The truth of the matter is simple, though equally unhelpful: Bobby Kennedy, despite the depth of his fierce intellect (a personality trait pumped up by his various biographers as a way to differentiate him from his more famous brother, although in reality JFK was all along the smarter of the two; the 'fierce intellect' of RFK was ever and always overcompensation), partook in full measure of his family's ingrained Irish fatalism. In that medium, the violent death of his brother melded into the violent deaths of so many of the rest of his family before him, most especially his eldest brother young Joe and his older sister Kathleen.
This is where the problem seeps in, for Talbot and anybody else who hasn't grown up in an Irish Catholic family: the concept of a family's DOOM pursuing it, regardless of anything anybody can do. Regardless, that is, of anything anybody can commission or investigate. Bobby Kennedy publically endorsed the Warren Commission and refused to talk about the subject beyond that.

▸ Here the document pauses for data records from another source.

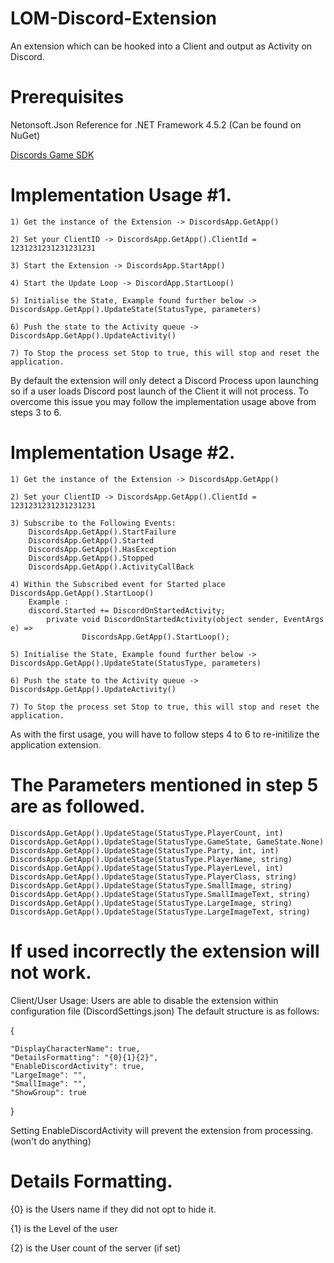 # LOM-Discord-Extension
An extension which can be hooked into a Client and output as Activity on Discord.

# Prerequisites
Netonsoft.Json Reference for .NET Framework 4.5.2 (Can be found on NuGet)
	
[Discords Game SDK](https://discordapp.com/developers/docs/game-sdk/sdk-starter-guide)


# Implementation Usage #1.
	1) Get the instance of the Extension -> DiscordsApp.GetApp()
	
	2) Set your ClientID -> DiscordsApp.GetApp().ClientId = 1231231231231231231
  
	3) Start the Extension -> DiscordsApp.StartApp()
	
	4) Start the Update Loop -> DiscordApp.StartLoop()
  
	5) Initialise the State, Example found further below -> DiscordsApp.GetApp().UpdateState(StatusType, parameters)
  
	6) Push the state to the Activity queue -> DiscordsApp.GetApp().UpdateActivity()
	
	7) To Stop the process set Stop to true, this will stop and reset the application.
  
By default the extension will only detect a Discord Process upon launching  so if a user loads Discord post launch of the Client it will not process.
To overcome this issue you may follow the implementation usage above from steps 3 to 6.

# Implementation Usage #2.
	1) Get the instance of the Extension -> DiscordsApp.GetApp()
	
	2) Set your ClientID -> DiscordsApp.GetApp().ClientId = 1231231231231231231
	
	3) Subscribe to the Following Events:
		DiscordsApp.GetApp().StartFailure
		DiscordsApp.GetApp().Started
		DiscordsApp.GetApp().HasException
		DiscordsApp.GetApp().Stopped
		DiscordsApp.GetApp().ActivityCallBack
		
	4) Within the Subscribed event for Started place DiscordsApp.GetApp().StartLoop()
		Example :
		discord.Started += DiscordOnStartedActivity;
	        private void DiscordOnStartedActivity(object sender, EventArgs e) =>
            		DiscordsApp.GetApp().StartLoop();
			
	5) Initialise the State, Example found further below -> DiscordsApp.GetApp().UpdateState(StatusType, parameters)
  
	6) Push the state to the Activity queue -> DiscordsApp.GetApp().UpdateActivity()
	
	7) To Stop the process set Stop to true, this will stop and reset the application.
			
As with the first usage, you will have to follow steps 4 to 6 to re-initilize the application extension.

# The Parameters mentioned in step 5 are as followed.

	DiscordsApp.GetApp().UpdateStage(StatusType.PlayerCount, int)
	DiscordsApp.GetApp().UpdateStage(StatusType.GameState, GameState.None)
	DiscordsApp.GetApp().UpdateStage(StatusType.Party, int, int)
	DiscordsApp.GetApp().UpdateStage(StatusType.PlayerName, string)
	DiscordsApp.GetApp().UpdateStage(StatusType.PlayerLevel, int)
	DiscordsApp.GetApp().UpdateStage(StatusType.PlayerClass, string)
	DiscordsApp.GetApp().UpdateStage(StatusType.SmallImage, string)
	DiscordsApp.GetApp().UpdateStage(StatusType.SmallImageText, string)
	DiscordsApp.GetApp().UpdateStage(StatusType.LargeImage, string)
	DiscordsApp.GetApp().UpdateStage(StatusType.LargeImageText, string)

# If used incorrectly the extension will not work.


Client/User Usage:
Users are able to disable the extension within configuration file (DiscordSettings.json)
The default structure is as follows:

{

	"DisplayCharacterName": true,
	"DetailsFormatting": "{0}{1}{2}",
	"EnableDiscordActivity": true,
	"LargeImage": "",
	"SmallImage": "",
	"ShowGroup": true
	
}

Setting EnableDiscordActivity will prevent the extension from processing. (won't do anything)

# Details Formatting.

{0} is the Users name if they did not opt to hide it.

{1} is the Level of the user

{2} is the User count of the server (if set)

David Talbot comes smack up against that wall, and he seems to know that the book he wants to write is on the other side of it. Not ANY book on the relationship between the Kennedy brothers - far from it, several very good books have been written in part or in whole on that subject (although since Talbot refers to their relationship as a 'life partnership' and that they were 'best friends,' both concepts laughably wide of the mark, he himself was never in any danger of writing such a book). No, HIS book - the one about Doctor Doom clenching his mailed fist to the sky and vowing to hunt down his brother's killers.
'Killers' because Talbot dismisses out of hand what he calls the Warren Commission's conclusion that Oswald acted alone (it bears pointing out here that Vincent Bugliosi, in his crushingly long book 'Reclaiming History,' is correct when he says this wasn't, in fact, the conclusion of the commission - what they really said was that there was no conclusive evidence that Oswald DIDN'T act alone, i.e. no evidence of anybody else acting WITH him). Talbot starts there, which, as Bones McCoy would say, is a Hell of a time-saver.
He has Bobby Kennedy start there too, though he has not a scrap of evidence to do so. Talbot, it turns out, isn't really big on evidence - he prefers innuendo and badgering octogenarians with leading questions, and when he's adjusted the truth's rabbit-ears long enough, he gets just the picture he wants:
"[Robert] Kennedy was trapped in an impossible position. Privately, he contemptuously dismissed the Warren Report as nothing more than a public relations exercise designed to reassure the public. But unwilling at this point to publically challenge it, he was stuck with supporting it. Perfunctorily giving the report his stamp of approval was his way of deflecting any further press inquiries about the assassination. You know my position, let's move on. In 1964, he was in no political - or emotional - condition to do anything more. 'He always stood by the Warren Commission in public - he thought that was the right political thing to do,' said RFK aide Frank Mankiewicz, who knew that Kennedy privately harbored very different views about Dallas. 'He didn't want to talk about it. I think he was physically unable to talk about it.'"
We're still counting - anybody have a quick tally of all he separate suppositions going on in that one paragraph? Not one syllable of it rests on any documentation, except for the quote from Mankiewicz (the requisite badgered octogenarian), and that quote a) is a recollection made fifty years after the fact, and b) speaks only to public behavior. For the rest of it - that RFK 'contemptuously dimissed' the Warren Report in private, that he thought it was a 'public relations exercise,' that he ever thought or implied anything like 'you know my position, let's move on,' that anything is knowable about his emotional state in 1964, etc., etc. - there is no actual historical evidence at all. Talbot's just making it up.
In the end, he offers no 'hidden history,' nor does he offer any insights into the relationship between these two complicated men (readers wanting that had best go to Arthur Schlesinger's 'Robert Kennedy and His Times'), nor does he offer any kind of intelligent assassination conspiracy theory, or any kind of helpful gloss on existing theories.
What he does offer is an excitedly written pile of bootless speculation, third-hand gossip, and sentimental fantasy. And surely, no matter what we think of the Kennedys, we can agree that there's been far too much of all three of those things already?